THE DATA |
════════

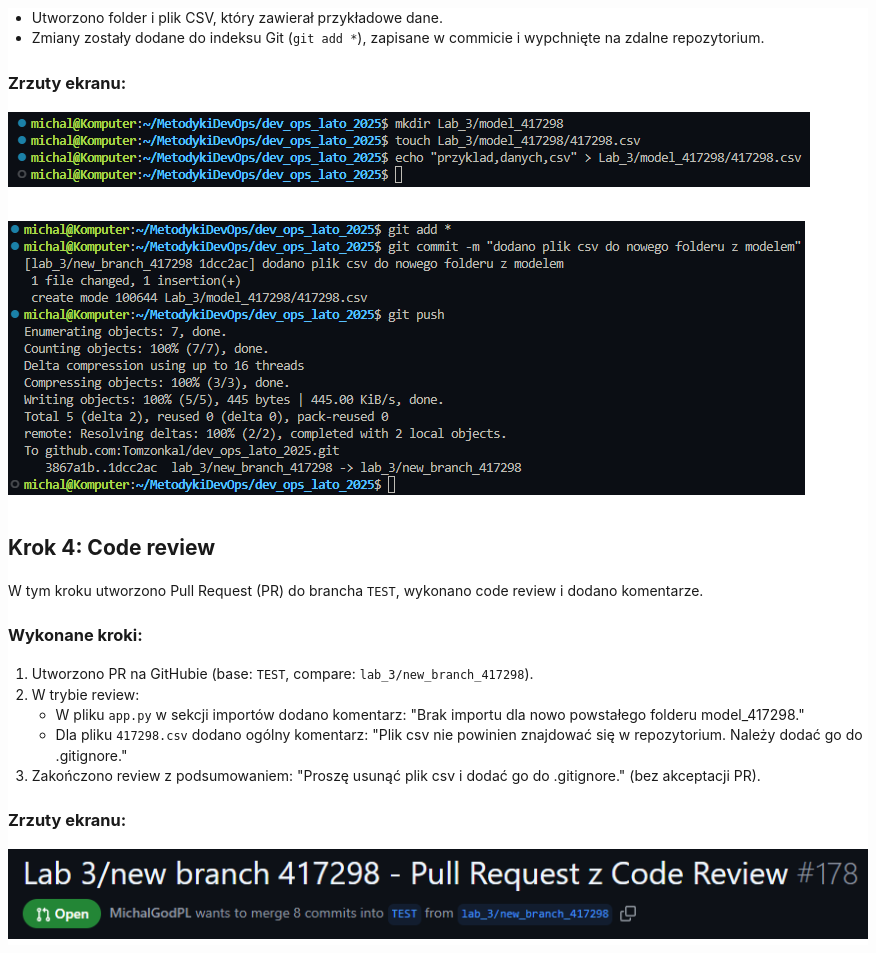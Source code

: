 - Utworzono folder i plik CSV, który zawierał przykładowe dane.
- Zmiany zostały dodane do indeksu Git (`git add *`), zapisane w commicie i wypchnięte na zdalne repozytorium.

### Zrzuty ekranu:
![ ](Zdjęcia/5.png)

![ ](Zdjęcia/6.png)
---

## Krok 4: Code review

W tym kroku utworzono Pull Request (PR) do brancha `TEST`, wykonano code review i dodano komentarze.

### Wykonane kroki:

1. Utworzono PR na GitHubie (base: `TEST`, compare: `lab_3/new_branch_417298`).
2. W trybie review:
   - W pliku `app.py` w sekcji importów dodano komentarz: "Brak importu dla nowo powstałego folderu model_417298."
   - Dla pliku `417298.csv` dodano ogólny komentarz: "Plik csv nie powinien znajdować się w repozytorium. Należy dodać go do .gitignore."
3. Zakończono review z podsumowaniem: "Proszę usunąć plik csv i dodać go do .gitignore." (bez akceptacji PR).

### Zrzuty ekranu:
![ ](Zdjęcia/7.png)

════════

REQUIRED ACTION |
Restate each line from the start of the listing through the line bearing "w sekcji importów" word for word. Drop the pictures.

TASK SOLUTION |
Source code

: - Utworzono folder i plik CSV, który zawierał przykładowe dane.
- Zmiany zostały dodane do indeksu Git (`git add *`), zapisane w commicie i wypchnięte na zdalne repozytorium.

### Zrzuty ekranu:
![ ](Zdjęcia/5.png)

![ ](Zdjęcia/6.png)
---

## Krok 4: Code review

W tym kroku utworzono Pull Request (PR) do brancha `TEST`, wykonano code review i dodano komentarze.

### Wykonane kroki:

1. Utworzono PR na GitHubie (base: `TEST`, compare: `lab_3/new_branch_417298`).
2. W trybie review:
   - W pliku `app.py` w sekcji importów dodano komentarz: "Brak importu dla nowo powstałego folderu model_417298."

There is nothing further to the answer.